Sampling size: The sample size calculation is based on formula by Kirkwood (2003) Based on this formula:

n= 4(p) (1-p)/a2

n = sample size

p = prevalence of HE4 in OSC (0.933) Based on the previous similar published data by Zhu et al. [15]

a = margin of error (0.05)

n = 104.16

However, due to limited cases of ovarian serous carcinoma in Hospital Serdang with addition of exclusion criteria, the total number of cases retrieved is 71 cases.

Selection eligibility

Inclusion criteria: All pathologically diagnosed as primary ovarian serous carcinoma in Hospital Serdang from 1st January 2006 until 31 December 2013.

Exclusion criteria:

a. Tissue blocks which were lost or unavailable

b. Insufficient tissue material for sampling

c. Cases that the diagnosis was in doubt.

Data collection

Data collection technique: The demographic data and the histopathological analysis were retrieved from the Computerized Medical Record System of Hospital Serdang from the year 2006 to 2013. These data were then manually tabulated into an Excel Spreadsheet which was later used in the data analyses.

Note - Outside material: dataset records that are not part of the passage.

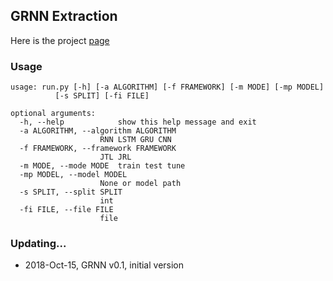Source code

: ## GRNN Extraction
Here is the project [page](https://ppextraction.github.io/grnn_extraction)

### Usage

	usage: run.py [-h] [-a ALGORITHM] [-f FRAMEWORK] [-m MODE] [-mp MODEL]
		      [-s SPLIT] [-fi FILE]

	optional arguments:
	  -h, --help            show this help message and exit
	  -a ALGORITHM, --algorithm ALGORITHM
		                RNN LSTM GRU CNN
	  -f FRAMEWORK, --framework FRAMEWORK
		                JTL JRL
	  -m MODE, --mode MODE  train test tune
	  -mp MODEL, --model MODEL
		                None or model path
	  -s SPLIT, --split SPLIT
		                int
	  -fi FILE, --file FILE
		                file

### Updating...

* 2018-Oct-15, GRNN v0.1, initial version
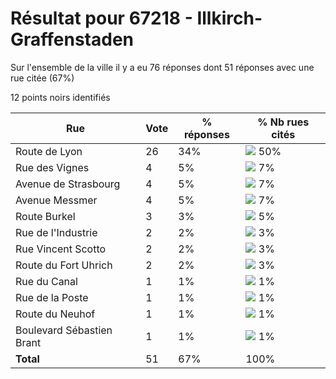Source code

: # Résultat pour 67218 - Illkirch-Graffenstaden

Sur l'ensemble de la ville il y a eu 76 réponses dont 51 réponses avec une rue citée (67%)

12 points noirs identifiés

| Rue | Vote | % réponses | % Nb rues cités|
|-----|------|------------|----------------|
| Route de Lyon | 26 | 34% | <img src="../../img/bar_50.gif" />&nbsp;50%|
| Rue des Vignes | 4 | 5% | <img src="../../img/bar_7.gif" />&nbsp;7%|
| Avenue de Strasbourg | 4 | 5% | <img src="../../img/bar_7.gif" />&nbsp;7%|
| Avenue Messmer | 4 | 5% | <img src="../../img/bar_7.gif" />&nbsp;7%|
| Route Burkel | 3 | 3% | <img src="../../img/bar_5.gif" />&nbsp;5%|
| Rue de l'Industrie | 2 | 2% | <img src="../../img/bar_3.gif" />&nbsp;3%|
| Rue Vincent Scotto | 2 | 2% | <img src="../../img/bar_3.gif" />&nbsp;3%|
| Route du Fort Uhrich | 2 | 2% | <img src="../../img/bar_3.gif" />&nbsp;3%|
| Rue du Canal | 1 | 1% | <img src="../../img/bar_1.gif" />&nbsp;1%|
| Rue de la Poste | 1 | 1% | <img src="../../img/bar_1.gif" />&nbsp;1%|
| Route du Neuhof | 1 | 1% | <img src="../../img/bar_1.gif" />&nbsp;1%|
| Boulevard Sébastien Brant | 1 | 1% | <img src="../../img/bar_1.gif" />&nbsp;1%|
| **Total** | 51 | 67% | 100%|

Data processing & statistical analysis

Antibody and immunohistochemical analysis

Antibody: The immunohistochemical (IHC) stain used was Anti- HE4, rabbit polyclonal to HE4 with dilution of 1:40. Manufactured by Abcam, Biotech Company a with code number ab24480.

Immunohistochemical protocol: Immunohistochemical staining of OSC specimen was performed to detect HE4 protein expression as follows:-

1. The paraffin embedded tissues were sliced into 3 μm thickness.

2. The slides were then deparaffinized by two cycles of xylene for 3 minutes of each.

3. The rehydration sessions were then performed using decreasing concentration of alcohol (ethanol) of 100% (twice), 80% and 70% ethanol for another 3 minutes.

4. The slides were then placed under running tap water for 3 minutes which were subsequently treated by citrate buffer for target retrieval within pH of 9 in a 98 degrees Celcius water bath for 40 minutes.

5. The slides were then left to incubate within the citrate buffer to cool down in the room temperature for 20 minutes.

6. Thereafter, the slides were transferred to the transfer slides.

7. Then the slides were put under running tap water before transferring them to the sequenza.

8. Subsequently, the slides were then incubated in hydrogen peroxide (H202) blocking agent for 10 minutes, then washed three times with Tris-Buffered Saline (TBS) and blocked with UV blocking agent to reduce the unnecessary background staining.

9. The primary antibody (HE4) was then diluted within a dilution of 1:40 with the antibody diluents for 1 hour.

10. These were washed again with TBS solution three times and further incubated in the second antibody Dako REALTM EnVisionTM / Horse Radish Peroxidase, Rabbit/Mouse, for the next 30 minutes.

11. They were washed again with TBS solution and soaked with the Deamine Benzidine (DAB) chromogen with the substrate buffer for another 7 minutes.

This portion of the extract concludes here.